The report makes several novel observations of synthetic data. It finds that there are many possibilities for using synthetic data beyond privacy. For example, it has the potential to address issues of fairness, representation and bias through data augmentation. In a similar fashion, synthetic data can also be used to improve the robustness of machine learning systems by diversifying their training data.
However, there are trade-offs and challenges to be further examined, particularly in its use as a privacy-enhancer. The privacy potential of synthetic data depends on the way a synthetic dataset is generated. In other words, synthetic data is not necessarily private by default; rather, it must be generated in a way that sufficiently obscures specific information and individual datapoints. This entails a trade-off between privacy and utility/fidelity: the more accurate a synthetic dataset is, the more it becomes like the real dataset—and so becomes less anonymised.
Best practice could entail using a ‘real’ dataset to generate not one, but multiple synthetic datasets, each one to answer a different research question pertaining to fewer variables. Generating a single, all-purpose synthetic dataset based on an original dataset might appeal for simplicity and utility, but a synthetic dataset with many variables (or high-dimensionality) is more vulnerable to attacks on privacy and may leak information about the original data. A synthetic dataset with the complete utility of the original dataset—one which could answer all the same questions, and to the same degree of accuracy—would essentially be the original dataset, and would include the same privacy concerns.
Synthetic datasets are distorted versions of original datasets, meaning that outliers (or low-probability events) are difficult to capture in a privacy-preserving way: a synthetic data generator cannot accurately represent these cases while at the same time obscuring them. This trade-off between privacy and accuracy in the representation of the real data is a significant challenge. With currently available technologies, synthetic data must be produced on a use-by-use basis to optimise such trade-offs. Measuring privacy and accuracy to allow for quality guarantees is also difficult; there is no general way to do this and so it must also be done on a case-by-case basis.
Due to reduced accuracy (that is, utility and fidelity), this research finds that synthetic data should not be considered a replacement for ‘real-world’ data, but that it is well placed for use as a ‘tool to accelerate the “research pipeline”’. This could include the testing of algorithms or in first-stage mobile app development, for example, where the risk of using personal data outweighs the benefits.

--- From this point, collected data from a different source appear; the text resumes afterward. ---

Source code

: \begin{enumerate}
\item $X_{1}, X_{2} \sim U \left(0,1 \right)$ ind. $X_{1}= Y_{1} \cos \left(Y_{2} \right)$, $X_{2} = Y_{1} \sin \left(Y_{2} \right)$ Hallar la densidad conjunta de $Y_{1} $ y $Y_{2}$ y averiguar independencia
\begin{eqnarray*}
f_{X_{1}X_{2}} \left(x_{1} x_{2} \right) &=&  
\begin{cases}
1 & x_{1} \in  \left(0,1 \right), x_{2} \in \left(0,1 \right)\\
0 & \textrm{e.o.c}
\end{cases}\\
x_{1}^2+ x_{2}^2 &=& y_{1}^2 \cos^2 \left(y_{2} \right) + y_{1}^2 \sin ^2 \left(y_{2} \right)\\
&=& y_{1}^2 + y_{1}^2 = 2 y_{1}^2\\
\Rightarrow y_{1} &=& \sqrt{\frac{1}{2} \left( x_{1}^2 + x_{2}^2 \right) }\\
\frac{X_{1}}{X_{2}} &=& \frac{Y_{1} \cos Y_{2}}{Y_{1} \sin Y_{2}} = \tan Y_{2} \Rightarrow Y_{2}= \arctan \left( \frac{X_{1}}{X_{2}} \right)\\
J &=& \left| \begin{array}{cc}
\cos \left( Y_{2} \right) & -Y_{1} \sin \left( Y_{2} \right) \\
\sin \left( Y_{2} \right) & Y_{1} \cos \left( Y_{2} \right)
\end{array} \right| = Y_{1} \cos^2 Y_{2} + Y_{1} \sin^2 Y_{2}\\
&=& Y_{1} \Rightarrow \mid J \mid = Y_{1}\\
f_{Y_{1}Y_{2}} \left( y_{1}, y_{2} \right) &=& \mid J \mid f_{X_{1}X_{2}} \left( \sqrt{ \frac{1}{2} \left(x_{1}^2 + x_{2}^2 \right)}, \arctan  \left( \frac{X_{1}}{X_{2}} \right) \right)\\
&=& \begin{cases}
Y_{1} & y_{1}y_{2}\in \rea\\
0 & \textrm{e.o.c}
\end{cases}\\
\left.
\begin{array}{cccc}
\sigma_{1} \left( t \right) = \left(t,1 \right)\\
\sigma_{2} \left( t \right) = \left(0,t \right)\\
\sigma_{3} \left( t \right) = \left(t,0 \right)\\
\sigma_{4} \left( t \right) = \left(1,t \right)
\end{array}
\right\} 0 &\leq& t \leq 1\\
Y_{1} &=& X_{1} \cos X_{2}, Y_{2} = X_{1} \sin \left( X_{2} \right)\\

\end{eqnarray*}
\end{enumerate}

These challenges demonstrate how, in some cases, PETs are not only mitigating the tensions inherent to data use, but also entail their own challenges to be addressed.
Conclusions
While data analytics enable new insights that can benefit society, the use of sensitive data entails new risks. It is increasingly possible to reveal personal information or commercially sensitive material, leading to significant potential harms for individuals and organisations. Clearly, synthetic data has a role to play in navigating the tension between maximising data utility and safeguarding privacy concerns—though not without trade-offs.
At the same time, synthetic data should be considered beyond its role as a privacy-preserver; as with other PETs, it can be a tool for accelerating research, increasing transparency and enhancing representation, enabling the fairer use of data more broadly. We look forward to exploring these themes, including the potential for synthetic data in real-world applications, in our forthcoming synthetic data explainer and wider report on the role of technology in data governance.